The invention relates to hearing devices, and more particularly, to a hearing device with an end-to-end neural network for reducing comb-filtering effect by performing active noise cancellation and audio signal processing.
It is hard for people to adjust to hearing aids. The fact is that no matter how good a hearing aid is, it always sounds like a hearing aid. A significant cause of this is the “comb-filter effect,” which arises because the digital signal processing in the hearing aid delays the amplified sound relative to the leak-path/direct sound that enters the ear through venting in the ear tip and any leakage around it. The delay is the time that the hearing aid takes to (1) sample and convert an analog audio signal into a digital audio signal; (2) perform digital signal processing; (3) convert the processed signal into an analog audio signal to be delivered to the hearing aid speaker. Prior experiments showed even a delay of around 2 milliseconds (ms) results in clear comb-filtering effect, while ultralow delay below 0.5 ms does not. This delay is perceived as echoes or reverberation by the person wearing a hearing aid and listening to the environmental sounds such as speeches and background noises. The comb-filter effect significantly reduces the sound quality.
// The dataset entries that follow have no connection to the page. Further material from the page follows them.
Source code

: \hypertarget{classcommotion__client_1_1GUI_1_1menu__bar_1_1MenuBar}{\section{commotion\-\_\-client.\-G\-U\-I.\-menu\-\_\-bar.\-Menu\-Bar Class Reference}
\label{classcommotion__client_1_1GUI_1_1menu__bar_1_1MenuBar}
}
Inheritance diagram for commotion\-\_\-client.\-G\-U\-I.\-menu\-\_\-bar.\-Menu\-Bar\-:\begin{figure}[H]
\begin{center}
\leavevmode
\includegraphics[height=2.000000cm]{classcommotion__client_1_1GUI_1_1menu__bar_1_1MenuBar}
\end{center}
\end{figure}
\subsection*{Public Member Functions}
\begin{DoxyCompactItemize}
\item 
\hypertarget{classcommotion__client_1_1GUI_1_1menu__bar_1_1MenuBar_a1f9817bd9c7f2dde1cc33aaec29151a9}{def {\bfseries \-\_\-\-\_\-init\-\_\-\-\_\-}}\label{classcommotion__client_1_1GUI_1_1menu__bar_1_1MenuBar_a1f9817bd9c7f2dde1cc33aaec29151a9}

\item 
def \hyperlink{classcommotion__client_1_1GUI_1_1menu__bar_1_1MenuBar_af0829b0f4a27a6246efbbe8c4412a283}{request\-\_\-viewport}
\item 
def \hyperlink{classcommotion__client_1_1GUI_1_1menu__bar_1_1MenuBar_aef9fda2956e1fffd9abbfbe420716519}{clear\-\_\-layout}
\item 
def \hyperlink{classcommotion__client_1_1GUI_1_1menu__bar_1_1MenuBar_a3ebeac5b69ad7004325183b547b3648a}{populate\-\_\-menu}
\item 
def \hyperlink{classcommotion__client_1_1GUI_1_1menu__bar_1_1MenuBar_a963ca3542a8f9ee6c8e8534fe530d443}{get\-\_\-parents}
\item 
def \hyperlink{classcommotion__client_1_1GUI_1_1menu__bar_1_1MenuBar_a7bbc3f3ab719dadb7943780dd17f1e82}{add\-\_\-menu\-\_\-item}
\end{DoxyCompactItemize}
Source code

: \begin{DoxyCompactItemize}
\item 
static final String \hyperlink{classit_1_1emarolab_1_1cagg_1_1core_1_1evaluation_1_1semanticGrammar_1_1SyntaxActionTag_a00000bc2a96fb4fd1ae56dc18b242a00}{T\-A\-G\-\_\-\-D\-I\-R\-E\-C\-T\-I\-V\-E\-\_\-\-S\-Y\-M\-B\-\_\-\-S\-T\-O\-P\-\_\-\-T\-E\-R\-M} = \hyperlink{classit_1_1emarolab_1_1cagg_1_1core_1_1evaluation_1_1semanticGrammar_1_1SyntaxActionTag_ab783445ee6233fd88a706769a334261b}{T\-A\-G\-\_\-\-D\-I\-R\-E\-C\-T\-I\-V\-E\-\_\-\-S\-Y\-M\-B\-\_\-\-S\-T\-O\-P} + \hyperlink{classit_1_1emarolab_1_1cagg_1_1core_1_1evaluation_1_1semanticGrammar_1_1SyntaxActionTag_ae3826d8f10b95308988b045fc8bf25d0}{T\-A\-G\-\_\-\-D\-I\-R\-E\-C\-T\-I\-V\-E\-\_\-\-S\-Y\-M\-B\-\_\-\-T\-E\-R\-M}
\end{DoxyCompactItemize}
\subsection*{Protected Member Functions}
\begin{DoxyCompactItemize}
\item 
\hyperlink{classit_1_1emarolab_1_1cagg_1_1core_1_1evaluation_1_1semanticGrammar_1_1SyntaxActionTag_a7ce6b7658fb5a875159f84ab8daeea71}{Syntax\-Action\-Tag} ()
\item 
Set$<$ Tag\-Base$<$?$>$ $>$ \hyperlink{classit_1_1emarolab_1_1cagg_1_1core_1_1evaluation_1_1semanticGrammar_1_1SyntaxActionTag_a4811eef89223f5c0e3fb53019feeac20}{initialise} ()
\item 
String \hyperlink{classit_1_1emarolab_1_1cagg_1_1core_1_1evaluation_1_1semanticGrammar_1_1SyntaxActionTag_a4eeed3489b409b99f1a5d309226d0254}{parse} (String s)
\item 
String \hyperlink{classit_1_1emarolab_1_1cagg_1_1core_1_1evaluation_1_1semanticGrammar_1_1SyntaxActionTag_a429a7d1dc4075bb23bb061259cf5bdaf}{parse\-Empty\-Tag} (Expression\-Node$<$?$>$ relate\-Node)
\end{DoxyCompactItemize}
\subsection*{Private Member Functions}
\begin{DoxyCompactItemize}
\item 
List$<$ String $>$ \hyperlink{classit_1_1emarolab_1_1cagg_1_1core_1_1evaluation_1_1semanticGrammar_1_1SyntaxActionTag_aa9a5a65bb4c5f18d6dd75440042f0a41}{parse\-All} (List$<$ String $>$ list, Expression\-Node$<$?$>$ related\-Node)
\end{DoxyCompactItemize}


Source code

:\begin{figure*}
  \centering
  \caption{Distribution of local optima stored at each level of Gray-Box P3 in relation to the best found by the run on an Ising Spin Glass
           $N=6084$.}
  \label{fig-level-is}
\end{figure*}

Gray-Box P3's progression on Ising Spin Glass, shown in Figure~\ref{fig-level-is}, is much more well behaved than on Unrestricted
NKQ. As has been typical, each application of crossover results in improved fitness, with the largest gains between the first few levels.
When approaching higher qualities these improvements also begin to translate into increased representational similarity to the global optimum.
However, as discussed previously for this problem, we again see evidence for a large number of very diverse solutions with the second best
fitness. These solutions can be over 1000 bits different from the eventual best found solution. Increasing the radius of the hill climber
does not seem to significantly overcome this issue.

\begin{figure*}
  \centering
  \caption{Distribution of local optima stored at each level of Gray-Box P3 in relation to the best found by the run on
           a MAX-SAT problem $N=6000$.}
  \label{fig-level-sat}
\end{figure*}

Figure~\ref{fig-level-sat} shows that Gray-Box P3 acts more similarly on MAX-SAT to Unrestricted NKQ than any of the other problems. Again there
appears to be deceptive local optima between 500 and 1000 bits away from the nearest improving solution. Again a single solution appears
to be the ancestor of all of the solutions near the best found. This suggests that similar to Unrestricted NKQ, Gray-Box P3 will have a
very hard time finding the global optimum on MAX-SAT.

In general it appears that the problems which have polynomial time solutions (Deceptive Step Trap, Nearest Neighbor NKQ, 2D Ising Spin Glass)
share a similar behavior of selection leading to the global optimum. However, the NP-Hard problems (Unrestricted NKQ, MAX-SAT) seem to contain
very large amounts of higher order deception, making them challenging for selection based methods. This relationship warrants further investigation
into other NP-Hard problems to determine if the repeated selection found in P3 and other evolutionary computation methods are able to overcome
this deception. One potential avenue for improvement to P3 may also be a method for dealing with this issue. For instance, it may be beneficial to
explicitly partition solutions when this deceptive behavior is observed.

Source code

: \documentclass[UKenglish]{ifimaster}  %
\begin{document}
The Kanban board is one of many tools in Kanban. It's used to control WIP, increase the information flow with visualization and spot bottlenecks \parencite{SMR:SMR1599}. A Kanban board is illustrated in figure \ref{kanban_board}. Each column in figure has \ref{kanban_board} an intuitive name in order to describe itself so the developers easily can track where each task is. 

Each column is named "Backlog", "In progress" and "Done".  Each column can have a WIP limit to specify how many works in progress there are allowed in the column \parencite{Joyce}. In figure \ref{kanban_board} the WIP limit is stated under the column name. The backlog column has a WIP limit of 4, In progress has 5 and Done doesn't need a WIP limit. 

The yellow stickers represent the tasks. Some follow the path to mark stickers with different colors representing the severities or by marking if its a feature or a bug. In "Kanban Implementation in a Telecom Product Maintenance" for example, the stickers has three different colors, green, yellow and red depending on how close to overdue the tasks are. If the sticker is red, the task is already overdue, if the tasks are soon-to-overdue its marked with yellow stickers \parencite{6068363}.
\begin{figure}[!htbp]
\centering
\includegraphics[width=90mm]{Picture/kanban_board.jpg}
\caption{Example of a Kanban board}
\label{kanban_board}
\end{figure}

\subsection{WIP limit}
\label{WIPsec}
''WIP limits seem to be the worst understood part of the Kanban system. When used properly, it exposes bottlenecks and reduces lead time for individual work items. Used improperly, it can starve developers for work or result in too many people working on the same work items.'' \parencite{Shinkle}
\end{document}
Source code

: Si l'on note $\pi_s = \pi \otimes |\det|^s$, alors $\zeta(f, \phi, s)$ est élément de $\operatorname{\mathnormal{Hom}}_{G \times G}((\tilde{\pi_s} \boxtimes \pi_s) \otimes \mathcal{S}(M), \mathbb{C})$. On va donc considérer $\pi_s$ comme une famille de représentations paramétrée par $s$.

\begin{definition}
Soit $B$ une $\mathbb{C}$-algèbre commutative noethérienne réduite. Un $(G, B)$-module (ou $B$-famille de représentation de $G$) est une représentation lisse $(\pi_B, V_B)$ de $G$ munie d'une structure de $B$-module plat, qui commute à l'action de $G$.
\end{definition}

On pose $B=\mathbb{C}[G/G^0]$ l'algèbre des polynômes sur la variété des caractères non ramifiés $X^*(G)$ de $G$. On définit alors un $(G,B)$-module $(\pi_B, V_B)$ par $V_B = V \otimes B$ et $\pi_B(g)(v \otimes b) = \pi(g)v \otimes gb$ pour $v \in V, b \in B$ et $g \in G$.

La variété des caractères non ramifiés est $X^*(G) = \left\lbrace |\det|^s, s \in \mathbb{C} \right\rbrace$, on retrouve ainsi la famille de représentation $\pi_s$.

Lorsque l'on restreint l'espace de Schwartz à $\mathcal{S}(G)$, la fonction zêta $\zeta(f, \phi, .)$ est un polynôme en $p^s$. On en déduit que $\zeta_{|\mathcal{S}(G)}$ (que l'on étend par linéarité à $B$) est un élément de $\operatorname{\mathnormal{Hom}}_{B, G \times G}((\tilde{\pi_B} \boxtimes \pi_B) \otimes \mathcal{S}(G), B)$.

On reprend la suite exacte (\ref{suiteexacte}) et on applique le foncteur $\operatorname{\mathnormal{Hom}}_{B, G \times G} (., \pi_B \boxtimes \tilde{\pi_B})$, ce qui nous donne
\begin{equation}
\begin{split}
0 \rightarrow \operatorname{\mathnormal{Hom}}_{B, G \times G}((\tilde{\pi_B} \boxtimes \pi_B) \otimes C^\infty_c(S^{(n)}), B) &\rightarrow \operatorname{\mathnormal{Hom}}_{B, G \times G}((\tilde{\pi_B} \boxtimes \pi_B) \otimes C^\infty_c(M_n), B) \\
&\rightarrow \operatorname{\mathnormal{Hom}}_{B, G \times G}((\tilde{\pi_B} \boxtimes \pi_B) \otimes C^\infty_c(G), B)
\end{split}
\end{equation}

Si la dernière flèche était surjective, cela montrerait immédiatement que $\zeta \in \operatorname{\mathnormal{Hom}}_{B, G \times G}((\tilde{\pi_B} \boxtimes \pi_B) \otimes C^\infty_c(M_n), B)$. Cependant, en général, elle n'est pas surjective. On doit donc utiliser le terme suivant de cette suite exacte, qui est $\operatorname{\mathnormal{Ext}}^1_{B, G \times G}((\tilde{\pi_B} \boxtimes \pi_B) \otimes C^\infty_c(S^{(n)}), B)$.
As well known in the art, the sound through the leak path (i.e., direct sound) can be removed by introducing Active Noise Cancellation (ANC). After the direct sound is cancelled, the comb-filter effect would be mitigated. US Pub. No. 2020/0221236A1 disclosed a hearing device with an additional ANC circuit for cancelling the sound through the leak path. Theoretically, the ANC circuit may operate in time domain or frequency domain. Normally, the ANC circuit in the hearing aid includes one or more time-domain filters because the signal processing delay of the ANC circuit is typically required to be less than 50 μs. For the ANC circuit operating in frequency domain, the short-time Fourier Transform (STFT) and the inverse STFT processes contribute the signal processing delays ranging from 5 to 50 milliseconds (ms), which includes the effect of ANC circuit. However, most state-of-the-art audio algorithms manipulate audio signals in frequency domain for advanced audio signal processing.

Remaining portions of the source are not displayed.